The producer prices index data released by the Labor Department came in slightly higher than anticipated, maintaining unchanged expectations for the Fed’s November rate hike. In addition, the minutes of the September meeting revealed that a number of Fed officials “emphasized the cost of taking too little action to bring down inflation likely outweighed the cost of taking too much action.
In a note, Morgan Stanley stated, “With no notable pushback [in the FOMC minutes] against the current pace of rate hikes, we see the FOMC on track for another 75bp hike in November. “In the meantime, U.S. rate futures have priced in a 18.7% probability of a 50 basis point rate increase and an 81.3 percent probability of a 75 basis point increase at the monetary policy meeting in November.

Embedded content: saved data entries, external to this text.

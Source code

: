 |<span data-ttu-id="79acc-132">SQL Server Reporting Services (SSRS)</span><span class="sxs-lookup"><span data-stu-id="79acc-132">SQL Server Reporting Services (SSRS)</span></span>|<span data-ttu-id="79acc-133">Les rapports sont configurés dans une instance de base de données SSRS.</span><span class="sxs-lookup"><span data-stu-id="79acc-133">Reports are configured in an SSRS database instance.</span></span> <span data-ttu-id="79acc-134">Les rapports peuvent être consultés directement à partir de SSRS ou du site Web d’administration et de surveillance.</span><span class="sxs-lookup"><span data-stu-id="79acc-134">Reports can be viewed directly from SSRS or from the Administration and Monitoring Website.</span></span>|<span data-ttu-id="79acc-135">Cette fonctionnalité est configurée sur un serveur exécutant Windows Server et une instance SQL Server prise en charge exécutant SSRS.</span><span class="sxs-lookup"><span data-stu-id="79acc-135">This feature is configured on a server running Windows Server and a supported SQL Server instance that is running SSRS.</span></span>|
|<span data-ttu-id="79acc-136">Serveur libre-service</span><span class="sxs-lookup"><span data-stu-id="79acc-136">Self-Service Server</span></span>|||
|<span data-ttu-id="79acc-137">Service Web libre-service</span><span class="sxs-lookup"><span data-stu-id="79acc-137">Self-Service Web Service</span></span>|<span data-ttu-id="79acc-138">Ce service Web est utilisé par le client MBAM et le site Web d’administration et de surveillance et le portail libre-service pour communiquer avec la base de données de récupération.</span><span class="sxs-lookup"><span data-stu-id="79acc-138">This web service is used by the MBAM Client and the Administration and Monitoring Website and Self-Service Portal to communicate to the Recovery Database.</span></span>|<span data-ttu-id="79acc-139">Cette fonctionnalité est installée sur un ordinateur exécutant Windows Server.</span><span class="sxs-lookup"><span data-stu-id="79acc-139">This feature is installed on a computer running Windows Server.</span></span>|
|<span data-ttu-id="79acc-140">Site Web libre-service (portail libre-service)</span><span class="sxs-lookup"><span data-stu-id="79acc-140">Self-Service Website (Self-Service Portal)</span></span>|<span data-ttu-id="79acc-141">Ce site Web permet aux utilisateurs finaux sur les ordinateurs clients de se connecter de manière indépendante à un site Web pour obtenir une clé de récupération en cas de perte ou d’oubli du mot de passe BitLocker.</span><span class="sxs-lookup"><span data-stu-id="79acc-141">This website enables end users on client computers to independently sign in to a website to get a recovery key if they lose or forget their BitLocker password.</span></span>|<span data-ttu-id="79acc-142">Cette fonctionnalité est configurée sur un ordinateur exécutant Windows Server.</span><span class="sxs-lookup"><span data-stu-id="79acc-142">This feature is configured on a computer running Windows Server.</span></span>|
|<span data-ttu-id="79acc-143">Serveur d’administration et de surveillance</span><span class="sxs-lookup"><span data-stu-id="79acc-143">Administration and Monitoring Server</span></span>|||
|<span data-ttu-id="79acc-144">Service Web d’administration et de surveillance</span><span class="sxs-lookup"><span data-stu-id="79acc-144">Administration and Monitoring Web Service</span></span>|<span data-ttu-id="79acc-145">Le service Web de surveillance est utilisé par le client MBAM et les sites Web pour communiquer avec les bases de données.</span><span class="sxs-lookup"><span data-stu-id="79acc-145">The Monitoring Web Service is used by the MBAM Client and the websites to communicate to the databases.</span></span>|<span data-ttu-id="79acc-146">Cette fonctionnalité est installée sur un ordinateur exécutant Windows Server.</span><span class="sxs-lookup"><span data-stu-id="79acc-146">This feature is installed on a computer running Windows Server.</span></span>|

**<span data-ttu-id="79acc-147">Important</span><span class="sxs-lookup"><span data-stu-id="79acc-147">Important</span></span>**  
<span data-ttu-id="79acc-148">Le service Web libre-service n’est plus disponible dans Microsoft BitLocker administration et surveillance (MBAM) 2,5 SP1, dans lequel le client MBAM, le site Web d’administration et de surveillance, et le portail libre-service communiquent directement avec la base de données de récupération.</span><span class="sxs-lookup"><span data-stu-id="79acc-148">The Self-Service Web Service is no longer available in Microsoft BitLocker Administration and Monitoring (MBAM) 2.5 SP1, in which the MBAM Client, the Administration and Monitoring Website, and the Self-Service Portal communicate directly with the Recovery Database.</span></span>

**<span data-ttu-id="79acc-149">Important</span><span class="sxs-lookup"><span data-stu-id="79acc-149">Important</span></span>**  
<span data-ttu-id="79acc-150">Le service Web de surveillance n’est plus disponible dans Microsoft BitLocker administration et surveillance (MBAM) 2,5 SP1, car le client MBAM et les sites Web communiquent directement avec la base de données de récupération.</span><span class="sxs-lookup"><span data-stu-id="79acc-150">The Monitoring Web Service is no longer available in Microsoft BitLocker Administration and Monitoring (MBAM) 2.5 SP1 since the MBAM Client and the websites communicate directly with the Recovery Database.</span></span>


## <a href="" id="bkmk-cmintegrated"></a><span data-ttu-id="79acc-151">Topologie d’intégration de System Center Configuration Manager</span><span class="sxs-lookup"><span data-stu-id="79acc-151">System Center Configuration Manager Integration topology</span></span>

At 03:04 In the next few minutes, there might be a glimmer of hope that, basically, officials are weighing the risk of hiking too hard or too high. “That is not the primary concern at this time. “Inflation remains our primary concern
Today, the Labor Department’s fresh consumer price index (CPI) data in a few hours is the focus of all attention. In comparison to the previous value of +0.1% m/m and +8.3% y/y, economists anticipate that the September CPI will be at +0.2% m/m and +8.1% y/y.

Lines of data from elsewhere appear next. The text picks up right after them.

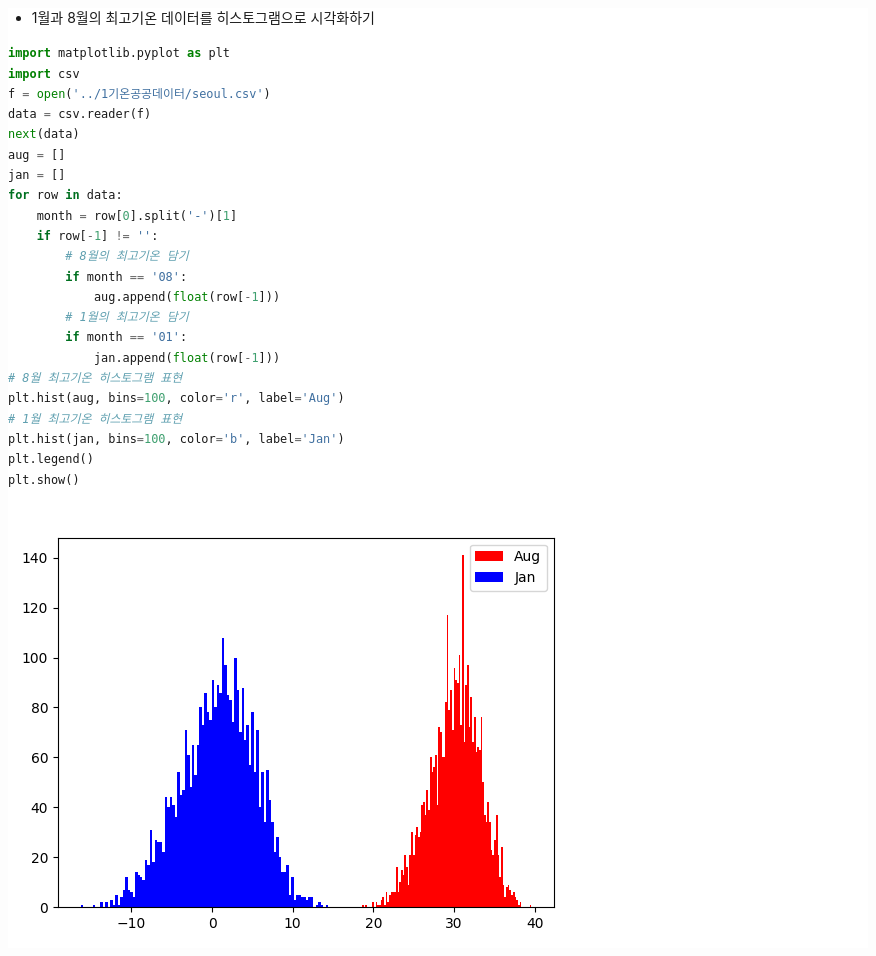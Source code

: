- 1월과 8월의 최고기온 데이터를 히스토그램으로 시각화하기

```python
import matplotlib.pyplot as plt
import csv
f = open('../1기온공공데이터/seoul.csv')
data = csv.reader(f)
next(data)
aug = []
jan = []
for row in data:
    month = row[0].split('-')[1]
    if row[-1] != '':
        # 8월의 최고기온 담기
        if month == '08':
            aug.append(float(row[-1]))
        # 1월의 최고기온 담기
        if month == '01':
            jan.append(float(row[-1]))
# 8월 최고기온 히스토그램 표현
plt.hist(aug, bins=100, color='r', label='Aug')
# 1월 최고기온 히스토그램 표현
plt.hist(jan, bins=100, color='b', label='Jan')
plt.legend()
plt.show()
```

![image-20220105095125910](데이터분석.assets/image-20220105095125910.png)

Investors will likely also pay attention to the U.S. Initial Jobless Claims data, which showed 219K claims last week. The new number, which will be reported today for the U.S. Core CPI, is predicted by economists to be 225K.Compared to August figure of +0.6% m/m, economists anticipate this figure to be +0.5% m/m.
Additionally, data on U.S. crude oil inventories will be reported today. According to economists, this number will rise to +1.750 million, up from the previous week’s figure of -1.356 million. In the bond markets, the 10-year interest rate for the United States is currently at 3.91 percent, which is an increase of +0.43 percent.

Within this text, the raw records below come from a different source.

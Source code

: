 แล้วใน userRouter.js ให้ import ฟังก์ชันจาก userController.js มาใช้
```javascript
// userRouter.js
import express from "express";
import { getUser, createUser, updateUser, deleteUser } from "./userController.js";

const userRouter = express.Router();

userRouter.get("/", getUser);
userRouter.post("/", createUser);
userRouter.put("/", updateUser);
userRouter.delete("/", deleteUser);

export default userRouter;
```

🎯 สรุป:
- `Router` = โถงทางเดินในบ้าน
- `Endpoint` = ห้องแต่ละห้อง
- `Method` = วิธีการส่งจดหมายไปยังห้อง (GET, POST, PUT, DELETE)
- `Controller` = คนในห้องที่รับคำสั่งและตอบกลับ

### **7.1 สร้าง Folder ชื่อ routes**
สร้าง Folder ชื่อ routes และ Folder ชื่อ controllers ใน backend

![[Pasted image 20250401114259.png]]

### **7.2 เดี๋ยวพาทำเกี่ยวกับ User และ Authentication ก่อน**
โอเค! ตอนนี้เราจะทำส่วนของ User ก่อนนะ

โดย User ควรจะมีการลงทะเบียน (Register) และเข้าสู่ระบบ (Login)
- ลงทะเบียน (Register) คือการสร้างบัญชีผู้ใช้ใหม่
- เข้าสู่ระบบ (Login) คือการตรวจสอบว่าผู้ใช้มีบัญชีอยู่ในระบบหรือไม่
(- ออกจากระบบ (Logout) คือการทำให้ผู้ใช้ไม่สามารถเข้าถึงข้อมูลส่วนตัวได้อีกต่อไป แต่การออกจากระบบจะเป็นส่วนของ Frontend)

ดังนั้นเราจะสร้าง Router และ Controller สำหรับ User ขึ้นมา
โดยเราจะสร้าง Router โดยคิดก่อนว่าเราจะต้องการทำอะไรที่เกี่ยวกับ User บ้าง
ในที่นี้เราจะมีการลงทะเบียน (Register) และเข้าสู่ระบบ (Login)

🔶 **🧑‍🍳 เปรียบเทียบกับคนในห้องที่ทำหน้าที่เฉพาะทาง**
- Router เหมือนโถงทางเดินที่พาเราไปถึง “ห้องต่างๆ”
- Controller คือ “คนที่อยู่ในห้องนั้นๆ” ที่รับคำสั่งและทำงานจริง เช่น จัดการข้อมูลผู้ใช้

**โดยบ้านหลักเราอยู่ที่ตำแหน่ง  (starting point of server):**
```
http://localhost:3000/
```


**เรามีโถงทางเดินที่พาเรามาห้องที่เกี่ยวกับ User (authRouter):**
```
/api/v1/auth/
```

This morning, the Euro Stoxx 50 futures are up +0.30%.However, those gains are likely to be fragile as market participants consider the possibility of a global recession ahead of the release of important inflation data from the United States and the ongoing turmoil in the British market. Wall Street and Asia have given European stocks a negative handover after main indices edged lower as investors feared a potential shock from U.S. inflation data following the Federal Reserve policy meeting minutes last month.
Today, data on Germany’s CPI, Germany’s HICP, and Switzerland’s PPI were made available.
In accordance with expectations, the German September CPI was reported at +10.9 percent month-over-month and 10.0% year-over-year. The European Central Bank was put under more pressure by Germany’s reading of high inflation to keep tightening monetary policy.
Expectations were met by Germany’s September HICP readings of +2.2% m/m and +10.9% y/y.
Compared to the value of -0.1% m/m and 5.5% y/y in August, Switzerland’s September PPI was +0.2% m/m and +5.4% y/y.
Today, Asian stock markets closed in the red. The Shanghai Composite Index (SHCOMP) in China and the Nikkei 225 Stock Index (NIK) in Japan both closed lower by -0.60%.
As the number of COVID-19 cases in China increased, concerns about reinstituting lockdown measures led today’s lower closing of the Shanghai Composite. After a three-month high in the number of infections in Shanghai, authorities have already closed schools and outdoor venues. Additionally, market participants will closely monitor any modifications to Beijing’s strict COVID Zero policy at the Chinese Communist Party’s 20th National Congress on Sunday.
The Power, Mining, and Paper & Pulp sectors caused today’s decline in Japan’s Nikkei 225 Stock Index to occur simultaneously. The implied volatility of Nikkei 225 options is taken into account by the Nikkei Volatility, which ended the day at 26.12, up 0.58 percent.
In contrast to expectations of +0.2% m/m and +8.8% y/y, the September PPI in Japan was reported at +0.7% m/m and +9.7% y/y.